Il Piano Strategico Nazionale Contro la Violenza Maschile sulle Donne 2017 – 2020, all’asse 4.3 ‘Perseguire e punire’, recependo il contenuto dell’art.51 della Convenzione di Istanbul, recita chiaramente che

Le donne che subiscono violenza hanno diritto a sentirsi tutelate e a ottenere giustizia dai tribunali il prima possibile, le situazioni di violenza vissute devono essere opportunamente investigate al fine di evitare il protrarsi di ulteriori violenze (…) garantire la tutela delle donne vittime di violenza attraverso un’efficace e rapida valutazione e gestione del rischio di letalità della vittima, gravità, reiterazione e recidiva del reato, attraverso procedure omogenee ed efficienti su tutto il territorio nazionale.

La reiterazione, la frequenza e l’escalation della violenza che connotano tale tipologia di reato hanno aperto la strada alla riflessione circa i cosiddetti ‘fattori di rischio’ e di ‘vulnerabilità’ presenti all’interno delle relazioni violente.

Ma come si definisce un fattore di rischio o di vulnerabilità, ed esiste una metodologia per individuarli?

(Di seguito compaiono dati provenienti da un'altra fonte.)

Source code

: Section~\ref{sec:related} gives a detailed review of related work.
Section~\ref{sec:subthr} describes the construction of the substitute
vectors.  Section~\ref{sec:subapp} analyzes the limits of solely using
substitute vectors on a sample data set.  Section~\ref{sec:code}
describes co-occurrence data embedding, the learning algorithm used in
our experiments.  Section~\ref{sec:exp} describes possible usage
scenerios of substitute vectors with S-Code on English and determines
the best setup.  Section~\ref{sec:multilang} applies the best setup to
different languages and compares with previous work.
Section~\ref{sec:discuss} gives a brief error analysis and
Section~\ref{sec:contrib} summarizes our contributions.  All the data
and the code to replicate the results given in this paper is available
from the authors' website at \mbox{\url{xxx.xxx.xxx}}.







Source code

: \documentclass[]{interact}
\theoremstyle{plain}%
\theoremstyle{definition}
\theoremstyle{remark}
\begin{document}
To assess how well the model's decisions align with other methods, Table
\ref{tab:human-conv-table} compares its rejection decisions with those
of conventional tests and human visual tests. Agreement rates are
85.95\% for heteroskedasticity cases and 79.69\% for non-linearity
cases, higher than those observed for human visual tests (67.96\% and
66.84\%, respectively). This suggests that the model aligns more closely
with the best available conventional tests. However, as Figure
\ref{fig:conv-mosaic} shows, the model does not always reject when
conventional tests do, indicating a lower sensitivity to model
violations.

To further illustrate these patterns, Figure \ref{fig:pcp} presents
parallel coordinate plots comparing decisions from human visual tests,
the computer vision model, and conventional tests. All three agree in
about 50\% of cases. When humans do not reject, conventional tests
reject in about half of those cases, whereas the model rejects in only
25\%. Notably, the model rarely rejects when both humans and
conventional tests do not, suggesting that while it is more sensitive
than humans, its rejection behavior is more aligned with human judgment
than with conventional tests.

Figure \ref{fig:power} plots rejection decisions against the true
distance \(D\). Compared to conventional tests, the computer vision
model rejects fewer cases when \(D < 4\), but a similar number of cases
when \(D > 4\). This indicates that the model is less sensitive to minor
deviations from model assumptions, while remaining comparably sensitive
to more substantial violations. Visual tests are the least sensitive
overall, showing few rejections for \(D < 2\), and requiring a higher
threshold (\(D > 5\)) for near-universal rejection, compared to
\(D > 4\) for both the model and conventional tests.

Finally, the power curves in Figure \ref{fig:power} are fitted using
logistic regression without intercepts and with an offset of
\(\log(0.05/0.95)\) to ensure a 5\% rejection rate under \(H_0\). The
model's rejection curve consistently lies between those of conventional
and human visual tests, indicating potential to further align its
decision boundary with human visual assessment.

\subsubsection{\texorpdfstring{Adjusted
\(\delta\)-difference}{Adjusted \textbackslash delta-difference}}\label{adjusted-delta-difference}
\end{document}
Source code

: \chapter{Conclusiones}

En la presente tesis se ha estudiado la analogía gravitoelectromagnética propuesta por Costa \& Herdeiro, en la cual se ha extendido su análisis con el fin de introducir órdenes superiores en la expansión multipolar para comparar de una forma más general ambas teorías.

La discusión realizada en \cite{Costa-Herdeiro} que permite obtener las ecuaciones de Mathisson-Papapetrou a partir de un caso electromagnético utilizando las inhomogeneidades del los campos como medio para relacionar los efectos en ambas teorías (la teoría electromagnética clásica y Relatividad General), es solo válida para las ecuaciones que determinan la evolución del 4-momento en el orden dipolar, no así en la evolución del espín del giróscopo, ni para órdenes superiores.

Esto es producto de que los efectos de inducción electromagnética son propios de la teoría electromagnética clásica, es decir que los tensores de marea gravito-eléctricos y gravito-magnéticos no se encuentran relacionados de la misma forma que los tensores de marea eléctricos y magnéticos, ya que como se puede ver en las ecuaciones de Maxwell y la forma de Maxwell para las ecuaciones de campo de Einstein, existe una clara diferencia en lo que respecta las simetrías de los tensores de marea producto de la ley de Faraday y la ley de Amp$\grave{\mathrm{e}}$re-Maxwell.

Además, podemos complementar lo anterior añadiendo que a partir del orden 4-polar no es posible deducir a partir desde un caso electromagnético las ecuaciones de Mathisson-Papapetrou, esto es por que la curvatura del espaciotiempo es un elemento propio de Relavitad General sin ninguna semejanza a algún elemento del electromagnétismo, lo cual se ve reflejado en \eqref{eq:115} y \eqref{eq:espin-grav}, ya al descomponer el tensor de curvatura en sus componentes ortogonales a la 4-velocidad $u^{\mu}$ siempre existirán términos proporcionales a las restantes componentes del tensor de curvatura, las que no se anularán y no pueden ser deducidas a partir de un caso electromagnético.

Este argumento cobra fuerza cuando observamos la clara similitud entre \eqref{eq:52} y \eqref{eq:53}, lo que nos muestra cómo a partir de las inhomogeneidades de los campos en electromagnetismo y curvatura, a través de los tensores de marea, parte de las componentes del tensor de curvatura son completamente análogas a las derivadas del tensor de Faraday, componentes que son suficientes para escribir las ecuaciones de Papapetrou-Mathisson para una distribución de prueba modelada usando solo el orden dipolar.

Un fattore di rischio è una caratteristica del maltrattante, una circostanza della relazione la cui presenza aumenta la probabilità che si verifichi quel determinato comportamento. Individuare i fattori di rischio aiuta a leggere i campanelli d’allarme e a far sì che le donne – che forse non li hanno saputi attenzionare perché normalizzati – possano rileggerli nella narrazione del loro vissuto e della loro storia. Nel valutare il rischio occorre che tali fattori vengano sempre contestualizzati e distinti tra dinamici, sui quali è possibile intervenire (attuale pericolosità del reo, condizioni di scarsa autonomia della vittima, abuso di sostanze, ecc.), e statici, che comunque permangono in termini di impatto (ad esempio, una condanna avuta nel passato dal reo per maltrattamenti o altra tipologia di reato, minimizzazione della violenza, ecc.).

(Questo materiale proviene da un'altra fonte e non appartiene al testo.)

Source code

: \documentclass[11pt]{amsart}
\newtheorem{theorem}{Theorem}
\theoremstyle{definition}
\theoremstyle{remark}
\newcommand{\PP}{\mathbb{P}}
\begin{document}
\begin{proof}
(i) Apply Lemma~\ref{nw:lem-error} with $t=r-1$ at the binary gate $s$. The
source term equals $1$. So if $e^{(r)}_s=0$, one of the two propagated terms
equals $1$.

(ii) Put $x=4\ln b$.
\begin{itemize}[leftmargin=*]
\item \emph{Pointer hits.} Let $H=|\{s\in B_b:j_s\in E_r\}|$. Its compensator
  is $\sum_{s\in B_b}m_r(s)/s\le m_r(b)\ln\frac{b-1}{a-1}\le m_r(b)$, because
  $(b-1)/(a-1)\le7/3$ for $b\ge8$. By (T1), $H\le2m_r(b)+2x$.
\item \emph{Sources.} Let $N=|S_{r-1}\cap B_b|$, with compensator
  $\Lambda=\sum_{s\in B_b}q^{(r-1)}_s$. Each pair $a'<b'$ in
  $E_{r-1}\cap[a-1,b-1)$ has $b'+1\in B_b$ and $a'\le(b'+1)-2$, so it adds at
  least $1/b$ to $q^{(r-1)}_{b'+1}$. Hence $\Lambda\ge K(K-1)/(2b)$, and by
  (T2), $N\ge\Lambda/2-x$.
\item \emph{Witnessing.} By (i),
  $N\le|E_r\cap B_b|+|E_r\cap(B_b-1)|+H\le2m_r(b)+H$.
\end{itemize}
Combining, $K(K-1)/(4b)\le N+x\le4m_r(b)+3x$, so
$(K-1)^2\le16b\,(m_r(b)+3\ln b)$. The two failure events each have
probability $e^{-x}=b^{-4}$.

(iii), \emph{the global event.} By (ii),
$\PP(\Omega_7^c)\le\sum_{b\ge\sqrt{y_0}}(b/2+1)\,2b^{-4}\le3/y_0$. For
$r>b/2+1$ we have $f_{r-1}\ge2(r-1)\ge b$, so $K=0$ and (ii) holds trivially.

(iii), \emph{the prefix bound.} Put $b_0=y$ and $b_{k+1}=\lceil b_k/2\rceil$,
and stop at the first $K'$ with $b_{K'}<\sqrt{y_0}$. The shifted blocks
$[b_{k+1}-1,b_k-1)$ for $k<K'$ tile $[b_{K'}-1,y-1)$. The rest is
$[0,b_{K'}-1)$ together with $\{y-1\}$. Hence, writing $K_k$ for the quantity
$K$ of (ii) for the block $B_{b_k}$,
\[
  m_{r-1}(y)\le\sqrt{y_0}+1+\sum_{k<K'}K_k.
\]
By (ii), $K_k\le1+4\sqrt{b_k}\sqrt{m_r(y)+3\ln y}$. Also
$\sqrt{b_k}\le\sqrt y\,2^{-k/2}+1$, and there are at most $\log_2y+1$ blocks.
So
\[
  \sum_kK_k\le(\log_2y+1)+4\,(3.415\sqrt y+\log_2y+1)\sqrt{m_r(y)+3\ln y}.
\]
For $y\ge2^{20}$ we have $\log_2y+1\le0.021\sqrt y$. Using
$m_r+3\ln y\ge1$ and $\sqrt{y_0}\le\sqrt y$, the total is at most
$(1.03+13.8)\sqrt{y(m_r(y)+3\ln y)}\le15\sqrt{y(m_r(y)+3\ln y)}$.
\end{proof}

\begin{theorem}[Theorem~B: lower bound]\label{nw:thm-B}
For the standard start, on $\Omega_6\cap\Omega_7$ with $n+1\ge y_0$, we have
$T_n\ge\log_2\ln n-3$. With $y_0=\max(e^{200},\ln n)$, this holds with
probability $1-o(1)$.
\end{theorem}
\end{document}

I fattori di vulnerabilità sono invece quelle caratteristiche delle vittime la cui presenza aumenta la difficoltà per la donna di sottrarsi alla violenza e quindi il rischio di recidiva.

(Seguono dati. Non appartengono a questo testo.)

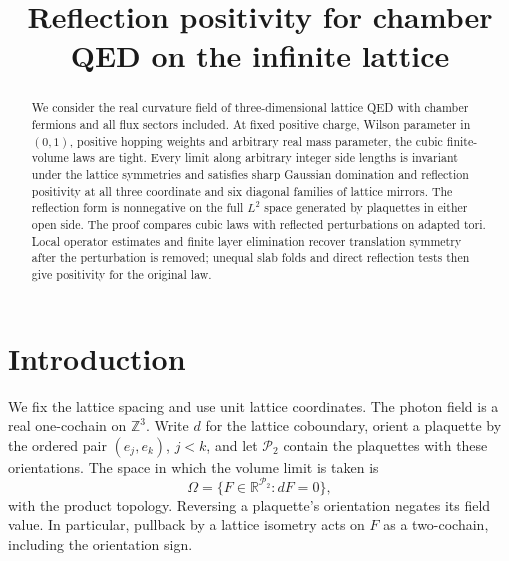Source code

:   \RequirePackage[backend=biber,style=alphabetic,backref=true,
    giveninits=true,isbn=false,date=year]{biblatex}
  
  \setcounter{biburlnumpenalty}{100}
  \setcounter{biburllcpenalty}{100}
  \setcounter{biburlucpenalty}{100}
  \renewcommand*{\bibfont}{\footnotesize}
\makeatother
\newcommand{\R}{\mathbb R}
\newcommand{\C}{\mathbb C}
\newcommand{\Z}{\mathbb Z}
\newcommand{\N}{\mathbb N}
\newcommand{\E}{\mathbb E}
\newcommand{\dd}{\mathrm d}
\DeclareMathOperator{\supp}{supp}
\DeclareMathOperator{\tr}{tr}
\DeclareMathOperator{\diag}{diag}
\allowdisplaybreaks[2]
\title[Reflection positivity on the infinite lattice]{Reflection positivity for chamber QED on the infinite lattice}
\date{}

\begin{abstract}
We consider the real curvature field of three-dimensional lattice QED
with chamber fermions and all flux sectors included. At fixed positive
charge, Wilson parameter in $(0,1)$, positive hopping weights and
arbitrary real mass parameter, the cubic finite-volume laws are tight.
Every limit along arbitrary integer side lengths is invariant under
the lattice symmetries and satisfies sharp Gaussian domination and
reflection positivity at all three coordinate and six diagonal
families of lattice mirrors. The reflection form is nonnegative on
the full $L^2$ space generated by plaquettes in either open side.
The proof compares cubic laws with reflected perturbations on adapted
tori. Local operator estimates and finite layer elimination recover
translation symmetry after the perturbation is removed; unequal slab
folds and direct reflection tests then give positivity for the original law.
\end{abstract}
\maketitle
\tableofcontents
\section{Introduction}\label{sec:introduction}

We fix the lattice spacing and use unit lattice coordinates. The photon
field is a real one-cochain on $\Z^3$. Write $d$ for the lattice
coboundary, orient a plaquette by the ordered pair $(e_j,e_k)$, $j<k$,
and let $\mathcal P_2$ contain the plaquettes with these orientations.
The space in which the volume limit is taken is
\[
 \Omega=\{F\in\R^{\mathcal P_2}:dF=0\},
\]
with the product topology. Reversing a plaquette's orientation negates
its field value. In particular, pullback by a lattice isometry acts on
$F$ as a two-cochain, including the orientation sign.

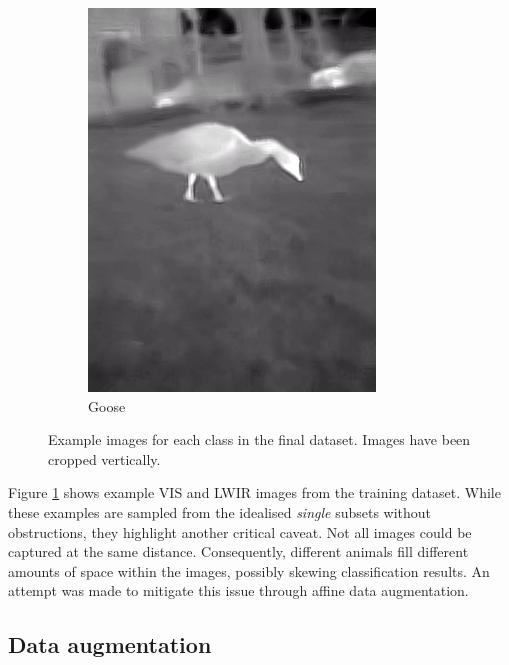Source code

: \documentclass{l4proj}
\begin{document}
\begin{figure}[ht]
\begin{subfigure}[h!]{0.18\textwidth}
    \includegraphics[width=\textwidth, trim={0cm 1.6cm 0cm 1.6cm}, clip]{images/dataset/goose/lwir.png}
    \caption{Goose}
  \end{subfigure}
  \caption{Example images for each class in the final dataset. Images have been cropped vertically.}
  \label{fig:dataset_classes}
\end{figure}

Figure \ref{fig:dataset_classes} shows example VIS and LWIR images from the training dataset. While these examples are sampled from the idealised \textit{single} subsets without obstructions, they highlight another critical caveat. Not all images could be captured at the same distance. Consequently, different animals fill different amounts of space within the images, possibly skewing classification results. An attempt was made to mitigate this issue through affine data augmentation.

\subsection{Data augmentation}
\end{document}
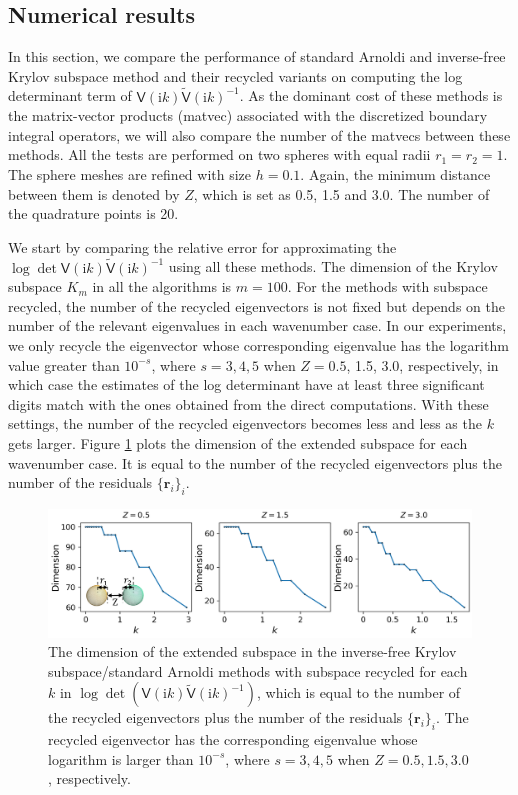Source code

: \subsection{Numerical results}
In this section, we compare the performance of standard Arnoldi and inverse-free Krylov subspace method and their recycled variants on computing the log 
determinant term of $\mathsf{V}(\mathrm{i}k)\tilde{\mathsf{V}}(\mathrm{i}k)^{-1}$. As the dominant cost of these methods is the matrix-vector products (matvec) 
associated with the discretized boundary integral operators, 
we will also compare the number of the matvecs between these methods. All the tests are performed on two spheres with equal radii $r_1 = r_2 = 1$. 
The sphere meshes are refined with size $h = 0.1$. Again, the minimum distance between them is denoted by $Z$, which is set as 0.5, 1.5 and 3.0. 
The number of the quadrature points is 20.

We start by comparing the relative error for approximating the $\log\det\mathsf{V}(\mathrm{i}k)\tilde{\mathsf{V}}(\mathrm{i}k)^{-1}$ using all these methods. 
The dimension of the Krylov subspace $K_m$ in all the algorithms is $m = 100$. 
For the methods with subspace recycled, the number of the recycled eigenvectors is not fixed but depends on the number of the relevant eigenvalues in each wavenumber case. 
In our experiments, we only recycle the eigenvector whose corresponding eigenvalue has the logarithm value greater than $10^{-s}$, where $s = 3, 4, 5$ when $Z = 0.5$, 1.5, 3.0, respectively, in which case the estimates of the log determinant have at least three significant digits match with the ones obtained from the direct computations. With these settings, the number of the recycled
eigenvectors becomes less and less as the $k$ gets larger.  Figure \ref{Dimension_of_the_extended_subspace} plots the dimension of the extended subspace
for each wavenumber case. It is equal to the number of the recycled eigenvectors plus the number of the residuals $\{\mathbf{r}_{i}\}_{i}$.


\begin{figure}[H]
    \centering
    \includegraphics[width = \textwidth]{figures/Dimension_of_the_extended_subspace.png}
    \caption{The dimension of the extended subspace in the inverse-free Krylov subspace/standard Arnoldi methods with subspace recycled for each $k$ in $\log\det(\mathsf{V}(\mathrm{i}k)\tilde{\mathsf{V}}(\mathrm{i}k)^{-1})$, which is equal to the number of the recycled 
    eigenvectors plus the number of the residuals $\{\mathbf{r}_{i}\}_{i}$. The recycled eigenvector has the corresponding eigenvalue whose logarithm
    is larger than $10^{-s}$, where $s = 3, 4, 5$ when $Z = 0.5, 1.5, 3.0$, respectively.}
    \label{Dimension_of_the_extended_subspace}
\end{figure}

Tra i metodi più conosciuti e maggiormente usati negli Stati Uniti e in Europa (Svezia, Scozia, Repubblica Ceca, Grecia e in Italia ormai da oltre 10 anni) vi è il metodo SARA (Spousal Assault Risk Assessment, Valutazione del rischio di recidiva nei casi di violenza e nelle relazioni intime), messo a punto in Canada nel 1996, ad opera di P. Randall Kropp e Stephen D. Hart, ampiamente sviluppato e attuato in Italia, a partire dal 2006, con specifici protocolli con le Forze dell’Ordine da A.C. Baldry, e diffuso a centri antiviolenza e servizi territoriali attraverso specifica formazione.

In Italia, il progetto SARA per la valutazione del rischio di recidiva della violenza interpersonale all’interno di una relazione intima attuale o pregressa è il primo esperimento attivato e coordinato da Anna Costanza Baldry e realizzato all’interno dei programmi Daphne e Marie Curie Fellowship Reintegration Grants della Commissione Europea. La metodologia per la valutazione del rischio è iniziata in via di sperimentazione in Italia dapprima nel Lazio, e adesso è conosciuta e utilizzata a livello di tutte le 103 Questure che sono state formate a livello centrale del Servizio Centrale Operativo della Direzione Centrale Anticrimine o a livello locale nelle singole Questure che ne hanno fatto richiesta. Lo stesso dicasi per l’Arma dei Carabinieri presso cui il metodo è stato illustrato all’interno di alcuni progetti.

Per valutazione del rischio si intende

quel complesso di azioni e valutazioni che tendono a fornire un quadro prognostico – quindi di previsione – circa la probabilità (rischio) di verificarsi di eventi o circostanze, in base a parametri che sono noti, e che possono mettere a repentaglio l’incolumità o la sicurezza di una persona (Baldry, 2016).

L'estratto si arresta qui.